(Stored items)
•••••

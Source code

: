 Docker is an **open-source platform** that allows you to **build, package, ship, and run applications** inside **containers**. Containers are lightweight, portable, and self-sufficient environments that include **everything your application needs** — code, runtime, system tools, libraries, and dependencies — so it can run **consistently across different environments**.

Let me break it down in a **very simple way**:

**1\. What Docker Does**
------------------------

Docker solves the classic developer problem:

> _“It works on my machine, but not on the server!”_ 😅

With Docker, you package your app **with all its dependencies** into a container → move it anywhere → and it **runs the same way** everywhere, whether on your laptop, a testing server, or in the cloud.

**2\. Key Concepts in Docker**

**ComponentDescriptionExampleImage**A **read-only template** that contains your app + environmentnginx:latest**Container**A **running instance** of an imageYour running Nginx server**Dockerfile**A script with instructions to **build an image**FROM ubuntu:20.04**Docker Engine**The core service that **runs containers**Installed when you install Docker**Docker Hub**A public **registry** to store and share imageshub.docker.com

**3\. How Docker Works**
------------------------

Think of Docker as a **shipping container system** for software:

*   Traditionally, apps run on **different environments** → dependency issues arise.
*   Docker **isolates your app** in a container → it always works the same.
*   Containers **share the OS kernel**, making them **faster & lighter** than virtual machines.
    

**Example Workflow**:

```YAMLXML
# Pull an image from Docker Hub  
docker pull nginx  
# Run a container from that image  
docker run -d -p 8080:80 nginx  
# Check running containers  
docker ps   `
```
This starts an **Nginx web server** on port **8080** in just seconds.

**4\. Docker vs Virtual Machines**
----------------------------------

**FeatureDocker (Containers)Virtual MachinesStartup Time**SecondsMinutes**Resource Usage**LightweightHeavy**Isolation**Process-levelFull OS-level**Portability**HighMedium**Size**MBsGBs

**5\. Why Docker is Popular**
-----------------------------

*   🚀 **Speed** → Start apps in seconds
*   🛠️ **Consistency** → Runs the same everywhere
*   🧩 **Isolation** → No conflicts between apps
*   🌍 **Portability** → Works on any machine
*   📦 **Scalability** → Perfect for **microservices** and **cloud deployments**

•••••

* Instructions for the task: The lines running from the start of the data through the one that contains "With Docker, you" should be reproduced exactly, and only those.

* Problem solution:
Source code

: Docker is an **open-source platform** that allows you to **build, package, ship, and run applications** inside **containers**. Containers are lightweight, portable, and self-sufficient environments that include **everything your application needs** — code, runtime, system tools, libraries, and dependencies — so it can run **consistently across different environments**.

Let me break it down in a **very simple way**:

**1\. What Docker Does**
------------------------

Docker solves the classic developer problem:

> _“It works on my machine, but not on the server!”_ 😅

With Docker, you package your app **with all its dependencies** into a container → move it anywhere → and it **runs the same way** everywhere, whether on your laptop, a testing server, or in the cloud.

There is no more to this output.